Ceylan Rohrbeck und ihre Cousine Lale wussten schnell, dass sie mit Nieklitz den perfekten Ort gefunden hatten. Den Ort für ein Experiment, das nicht weniger bringen soll als ein besseres Leben, ihnen – und ein bisschen auch der Welt. Eine Weile lang hatten sie ein Grundstück gesucht und standen nun in Mecklenburg, nahe der Grenze zu Schleswig-Holstein, auf diesen zehn Hektar Land, die wie ein Park angelegt waren. Mittendrin ein großer Pavillon, der gleich einem gläsernhölzernen Zeltlager der wuchernden Natur zu trotzen schien. Zwar sah man ihm seine drei Jahre Leerstand an – aber dieses Gebäude barg eindeutig Platz und Potenzial für Ceylans und Lales Pläne.

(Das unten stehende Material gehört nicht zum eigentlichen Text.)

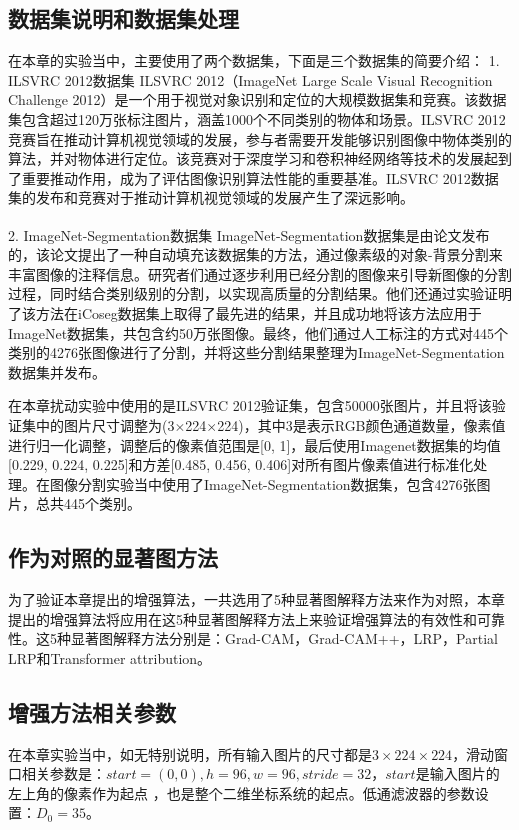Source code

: \subsection{数据集说明和数据集处理}
在本章的实验当中，主要使用了两个数据集，下面是三个数据集的简要介绍：
1. ILSVRC 2012数据集
ILSVRC 2012（ImageNet Large Scale Visual Recognition Challenge 2012）是一个用于视觉对象识别和定位的大规模数据集和竞赛。该数据集包含超过120万张标注图片，涵盖1000个不同类别的物体和场景。ILSVRC 2012竞赛旨在推动计算机视觉领域的发展，参与者需要开发能够识别图像中物体类别的算法，并对物体进行定位。该竞赛对于深度学习和卷积神经网络等技术的发展起到了重要推动作用，成为了评估图像识别算法性能的重要基准。ILSVRC 2012数据集的发布和竞赛对于推动计算机视觉领域的发展产生了深远影响。

2. ImageNet-Segmentation数据集
ImageNet-Segmentation数据集是由论文\textsuperscript{\cite{guillaumin2014imagenet}}发布的，该论文提出了一种自动填充该数据集的方法，通过像素级的对象-背景分割来丰富图像的注释信息。研究者们通过逐步利用已经分割的图像来引导新图像的分割过程，同时结合类别级别的分割，以实现高质量的分割结果。他们还通过实验证明了该方法在iCoseg数据集上取得了最先进的结果，并且成功地将该方法应用于ImageNet数据集，共包含约50万张图像。最终，他们通过人工标注的方式对445个类别的4276张图像进行了分割，并将这些分割结果整理为ImageNet-Segmentation数据集并发布。

在本章扰动实验中使用的是ILSVRC 2012验证集，包含50000张图片，并且将该验证集中的图片尺寸调整为(3$\times$224$\times$224)，其中$3$是表示RGB颜色通道数量，像素值进行归一化调整，调整后的像素值范围是[0, 1]，最后使用Imagenet数据集的均值[0.229, 0.224, 0.225]和方差[0.485, 0.456, 0.406]对所有图片像素值进行标准化处理。在图像分割实验当中使用了ImageNet-Segmentation数据集，包含4276张图片，总共445个类别。
\subsection{作为对照的显著图方法}
为了验证本章提出的增强算法，一共选用了5种显著图解释方法来作为对照，本章提出的增强算法将应用在这5种显著图解释方法上来验证增强算法的有效性和可靠性。这5种显著图解释方法分别是：Grad-CAM，Grad-CAM++，LRP，Partial LRP和Transformer attribution。


\subsection{增强方法相关参数}
在本章实验当中，如无特别说明，所有输入图片的尺寸都是$3\times224\times224$，滑动窗口相关参数是：$start=(0,0), h=96, w=96, stride=32$，$start$是输入图片的左上角的像素作为起点 ，也是整个二维坐标系统的起点。低通滤波器的参数设置：$D_0=35$。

„Zukunftszentrum Mensch-Natur-Technik-Wissenschaft“ stand bis 2013 am Eingang des Geländes. Die krude Mischung aus Botanischem Garten, Landschaftspark und Freilicht-Gymnasium hatte ein ehemaliger Politiker aus Schleswig-Holstein mit Abermillionen Euro an Steuergeldern in die Pampa pflanzen lassen, ohne einen tauglichen Wirtschaftsplan allerdings. 2000 war das Zentrum nahe dem Biosphärenreservat Schaalsee eröffnet worden; zwei Jahre später ging die Stiftung pleite.

Umzug nach Utopistan

2016 traten Ceylan und Lale auf den Plan. Zugleich kamen Jannis Deutschmann und Ralf Müller mit ihren Partnerinnen in Nieklitz an, Jenny Silze und Stefan Kunzmann und noch ein paar mehr. Seitdem sind sie dabei, an diesem Ort ihre Leben umzukrempeln, denn sie wollen anders arbeiten, wohnen, haushalten als bisher – und sich ganz neu auf andere Menschen einlassen. Sie haben den Anspruch, sagt Ceylan, „die zentralen Bereiche einer Gesellschaft im Mikroformat“ abzubilden, von einer autarken Energie-, Wasser und Abwasserinfrastruktur über Wohneinheiten, Freizeitangebote bis zum Anbau eigener Nahrungsmittel.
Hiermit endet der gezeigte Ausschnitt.